Aim of the task
Count the lines of the data below that include the string "defects", and provide nothing but the result.

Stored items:

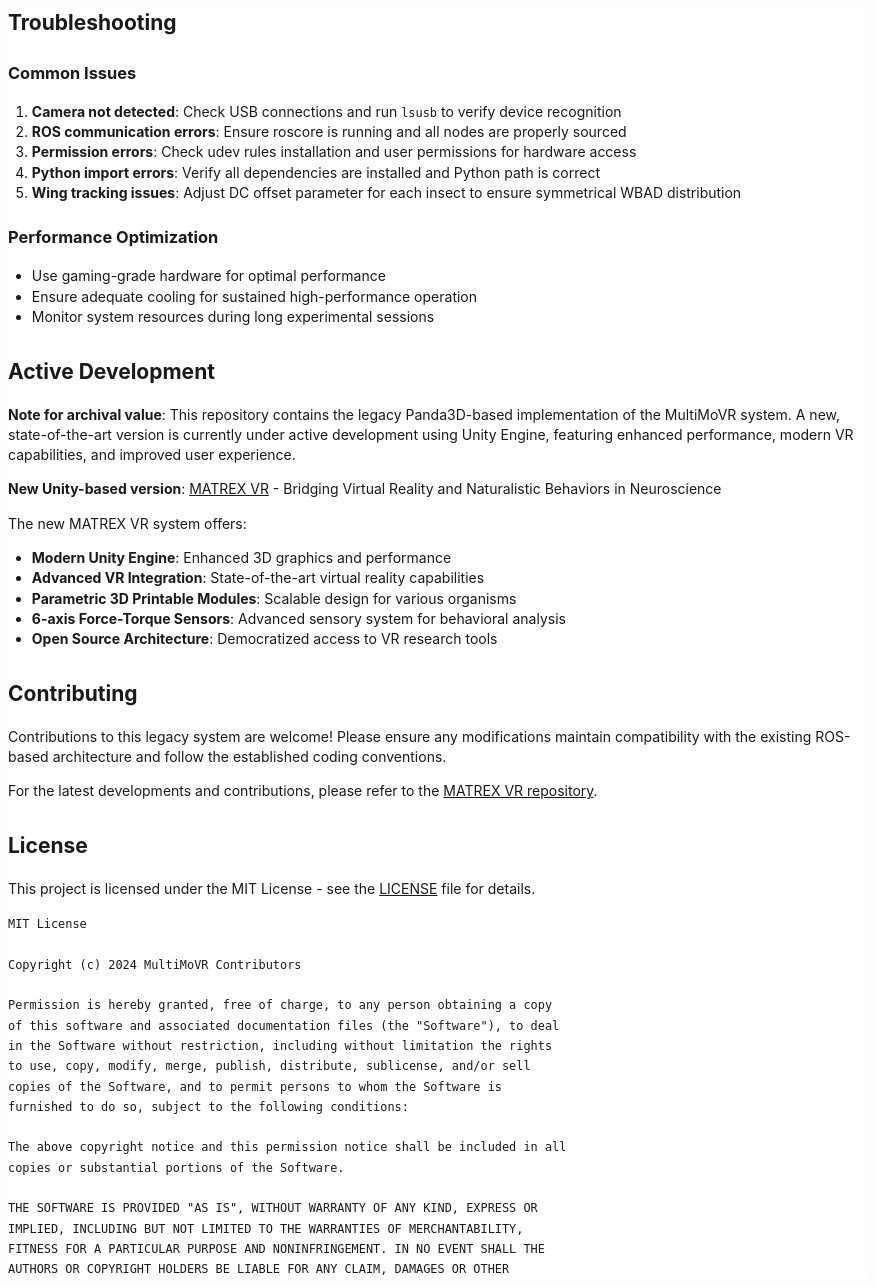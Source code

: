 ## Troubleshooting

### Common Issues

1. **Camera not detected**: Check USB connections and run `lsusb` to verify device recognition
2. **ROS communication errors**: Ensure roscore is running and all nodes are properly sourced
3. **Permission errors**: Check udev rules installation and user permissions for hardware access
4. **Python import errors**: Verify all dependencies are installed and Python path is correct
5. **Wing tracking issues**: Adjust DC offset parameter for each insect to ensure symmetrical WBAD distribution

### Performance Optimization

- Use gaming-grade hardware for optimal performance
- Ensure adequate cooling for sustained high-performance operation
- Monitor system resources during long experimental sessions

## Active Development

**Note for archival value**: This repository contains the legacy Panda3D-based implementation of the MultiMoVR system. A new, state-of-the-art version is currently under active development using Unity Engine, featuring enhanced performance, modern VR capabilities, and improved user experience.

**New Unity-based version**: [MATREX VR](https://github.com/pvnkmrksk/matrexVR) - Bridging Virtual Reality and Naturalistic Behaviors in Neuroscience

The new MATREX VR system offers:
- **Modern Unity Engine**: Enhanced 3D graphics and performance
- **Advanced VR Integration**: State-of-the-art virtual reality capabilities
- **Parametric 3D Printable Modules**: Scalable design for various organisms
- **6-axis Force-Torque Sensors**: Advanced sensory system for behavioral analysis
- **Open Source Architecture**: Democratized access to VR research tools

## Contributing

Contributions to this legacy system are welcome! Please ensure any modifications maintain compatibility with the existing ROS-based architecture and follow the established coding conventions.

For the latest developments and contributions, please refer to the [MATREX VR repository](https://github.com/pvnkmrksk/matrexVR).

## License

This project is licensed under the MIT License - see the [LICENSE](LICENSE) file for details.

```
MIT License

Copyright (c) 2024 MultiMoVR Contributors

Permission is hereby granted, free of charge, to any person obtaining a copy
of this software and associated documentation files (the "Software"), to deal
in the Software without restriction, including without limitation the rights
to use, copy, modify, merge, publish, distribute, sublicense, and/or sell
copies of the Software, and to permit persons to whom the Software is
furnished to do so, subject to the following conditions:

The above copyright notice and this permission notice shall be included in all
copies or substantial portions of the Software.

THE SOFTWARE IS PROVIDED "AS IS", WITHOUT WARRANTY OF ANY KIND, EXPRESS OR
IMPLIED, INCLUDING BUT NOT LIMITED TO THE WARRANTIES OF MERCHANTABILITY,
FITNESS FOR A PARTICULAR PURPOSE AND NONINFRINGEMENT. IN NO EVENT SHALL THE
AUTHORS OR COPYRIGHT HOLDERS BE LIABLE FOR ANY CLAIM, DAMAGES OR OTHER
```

...

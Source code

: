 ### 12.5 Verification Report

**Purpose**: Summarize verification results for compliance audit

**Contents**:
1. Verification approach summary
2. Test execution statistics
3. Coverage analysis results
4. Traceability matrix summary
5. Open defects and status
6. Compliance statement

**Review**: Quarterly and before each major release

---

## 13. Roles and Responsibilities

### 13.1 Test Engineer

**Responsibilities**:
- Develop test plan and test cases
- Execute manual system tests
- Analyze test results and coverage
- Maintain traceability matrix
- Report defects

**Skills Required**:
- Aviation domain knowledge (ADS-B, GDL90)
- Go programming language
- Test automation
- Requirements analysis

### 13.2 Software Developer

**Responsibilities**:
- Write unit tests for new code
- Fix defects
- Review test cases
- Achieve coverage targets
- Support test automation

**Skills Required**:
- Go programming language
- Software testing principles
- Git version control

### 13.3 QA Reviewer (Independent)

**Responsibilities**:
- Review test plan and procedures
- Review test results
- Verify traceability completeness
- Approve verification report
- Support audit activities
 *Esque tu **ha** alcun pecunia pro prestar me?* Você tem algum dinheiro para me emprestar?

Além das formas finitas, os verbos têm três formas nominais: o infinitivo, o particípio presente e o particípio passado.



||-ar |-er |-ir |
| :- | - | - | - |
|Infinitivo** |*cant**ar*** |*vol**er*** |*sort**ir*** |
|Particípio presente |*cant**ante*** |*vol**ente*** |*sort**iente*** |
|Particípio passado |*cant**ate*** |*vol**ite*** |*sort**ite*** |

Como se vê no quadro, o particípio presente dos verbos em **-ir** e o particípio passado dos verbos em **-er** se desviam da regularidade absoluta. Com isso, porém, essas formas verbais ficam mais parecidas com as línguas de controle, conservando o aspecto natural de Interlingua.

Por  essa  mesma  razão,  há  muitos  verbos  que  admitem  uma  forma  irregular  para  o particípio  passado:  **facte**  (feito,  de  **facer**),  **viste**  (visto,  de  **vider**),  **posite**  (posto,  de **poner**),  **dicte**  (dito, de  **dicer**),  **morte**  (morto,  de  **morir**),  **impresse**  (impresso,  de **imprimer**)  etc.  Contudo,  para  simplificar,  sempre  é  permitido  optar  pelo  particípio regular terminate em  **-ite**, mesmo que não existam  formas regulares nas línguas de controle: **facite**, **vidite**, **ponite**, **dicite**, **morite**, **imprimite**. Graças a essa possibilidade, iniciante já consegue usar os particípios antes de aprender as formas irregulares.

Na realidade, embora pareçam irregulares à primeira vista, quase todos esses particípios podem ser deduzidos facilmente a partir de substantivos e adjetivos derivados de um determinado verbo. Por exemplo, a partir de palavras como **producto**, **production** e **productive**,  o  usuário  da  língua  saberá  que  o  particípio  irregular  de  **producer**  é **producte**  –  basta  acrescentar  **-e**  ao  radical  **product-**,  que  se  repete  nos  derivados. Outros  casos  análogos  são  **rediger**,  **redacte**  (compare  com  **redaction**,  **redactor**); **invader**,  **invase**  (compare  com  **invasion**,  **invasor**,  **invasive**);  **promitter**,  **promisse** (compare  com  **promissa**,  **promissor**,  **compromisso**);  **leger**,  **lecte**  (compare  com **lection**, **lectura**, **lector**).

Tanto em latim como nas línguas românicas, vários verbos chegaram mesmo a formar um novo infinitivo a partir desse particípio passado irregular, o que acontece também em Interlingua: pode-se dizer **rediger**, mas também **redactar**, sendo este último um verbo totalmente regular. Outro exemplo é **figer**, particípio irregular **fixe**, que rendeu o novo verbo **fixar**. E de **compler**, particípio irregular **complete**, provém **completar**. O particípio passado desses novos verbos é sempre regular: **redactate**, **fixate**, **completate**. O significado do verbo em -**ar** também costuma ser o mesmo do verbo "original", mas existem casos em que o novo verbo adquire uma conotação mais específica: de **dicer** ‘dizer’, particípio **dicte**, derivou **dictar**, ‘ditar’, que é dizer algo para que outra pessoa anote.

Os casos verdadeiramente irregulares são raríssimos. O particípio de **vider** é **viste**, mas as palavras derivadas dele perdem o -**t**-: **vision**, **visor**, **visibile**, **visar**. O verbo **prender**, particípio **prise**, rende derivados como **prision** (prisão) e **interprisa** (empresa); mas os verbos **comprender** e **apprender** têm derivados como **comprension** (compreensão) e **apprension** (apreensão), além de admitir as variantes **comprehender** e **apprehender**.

Written answer
3